Dataset content:
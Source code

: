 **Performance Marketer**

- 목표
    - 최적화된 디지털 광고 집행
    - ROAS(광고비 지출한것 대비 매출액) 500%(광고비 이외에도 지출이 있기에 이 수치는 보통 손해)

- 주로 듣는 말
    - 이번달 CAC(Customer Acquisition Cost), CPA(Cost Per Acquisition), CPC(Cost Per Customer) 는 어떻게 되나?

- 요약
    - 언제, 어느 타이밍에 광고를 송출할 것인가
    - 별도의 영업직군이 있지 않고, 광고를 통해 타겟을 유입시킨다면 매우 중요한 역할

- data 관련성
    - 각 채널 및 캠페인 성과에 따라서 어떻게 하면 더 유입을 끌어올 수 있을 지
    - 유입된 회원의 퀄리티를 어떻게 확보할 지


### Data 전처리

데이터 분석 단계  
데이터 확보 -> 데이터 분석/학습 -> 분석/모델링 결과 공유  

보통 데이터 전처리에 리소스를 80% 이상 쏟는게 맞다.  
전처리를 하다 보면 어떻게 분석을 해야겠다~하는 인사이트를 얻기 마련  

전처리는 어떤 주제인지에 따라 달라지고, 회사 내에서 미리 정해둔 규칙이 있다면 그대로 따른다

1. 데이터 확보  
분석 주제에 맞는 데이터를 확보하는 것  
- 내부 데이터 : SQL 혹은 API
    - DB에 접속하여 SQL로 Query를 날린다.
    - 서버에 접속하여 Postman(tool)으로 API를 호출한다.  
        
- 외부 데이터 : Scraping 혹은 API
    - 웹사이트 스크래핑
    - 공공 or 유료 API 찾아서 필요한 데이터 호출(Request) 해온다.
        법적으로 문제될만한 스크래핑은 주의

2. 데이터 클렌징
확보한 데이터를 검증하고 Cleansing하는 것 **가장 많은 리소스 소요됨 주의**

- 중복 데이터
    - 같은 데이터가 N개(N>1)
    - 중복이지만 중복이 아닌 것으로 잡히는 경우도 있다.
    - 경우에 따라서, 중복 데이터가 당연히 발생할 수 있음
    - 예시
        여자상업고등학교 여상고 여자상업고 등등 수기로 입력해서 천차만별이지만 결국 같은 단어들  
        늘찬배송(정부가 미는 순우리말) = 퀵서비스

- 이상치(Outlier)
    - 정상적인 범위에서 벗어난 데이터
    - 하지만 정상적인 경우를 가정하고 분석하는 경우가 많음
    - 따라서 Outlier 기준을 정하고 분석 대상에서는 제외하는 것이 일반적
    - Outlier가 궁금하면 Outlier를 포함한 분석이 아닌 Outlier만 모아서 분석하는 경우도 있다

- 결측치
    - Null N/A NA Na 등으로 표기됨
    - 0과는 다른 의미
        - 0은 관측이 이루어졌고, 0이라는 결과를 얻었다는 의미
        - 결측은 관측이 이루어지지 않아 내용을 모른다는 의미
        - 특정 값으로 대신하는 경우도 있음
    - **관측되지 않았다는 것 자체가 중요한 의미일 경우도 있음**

Task to complete:
Where the line containing "- 같은 데이터가 N개(N>1)" appears, begin a word-for-word copy and carry it through the last line of the listing, leaving out all other lines.

Solution:
    - 같은 데이터가 N개(N>1)
    - 중복이지만 중복이 아닌 것으로 잡히는 경우도 있다.
    - 경우에 따라서, 중복 데이터가 당연히 발생할 수 있음
    - 예시
        여자상업고등학교 여상고 여자상업고 등등 수기로 입력해서 천차만별이지만 결국 같은 단어들  
        늘찬배송(정부가 미는 순우리말) = 퀵서비스

- 이상치(Outlier)
    - 정상적인 범위에서 벗어난 데이터
    - 하지만 정상적인 경우를 가정하고 분석하는 경우가 많음
    - 따라서 Outlier 기준을 정하고 분석 대상에서는 제외하는 것이 일반적
    - Outlier가 궁금하면 Outlier를 포함한 분석이 아닌 Outlier만 모아서 분석하는 경우도 있다

- 결측치
    - Null N/A NA Na 등으로 표기됨
    - 0과는 다른 의미
        - 0은 관측이 이루어졌고, 0이라는 결과를 얻었다는 의미
        - 결측은 관측이 이루어지지 않아 내용을 모른다는 의미
        - 특정 값으로 대신하는 경우도 있음
    - **관측되지 않았다는 것 자체가 중요한 의미일 경우도 있음**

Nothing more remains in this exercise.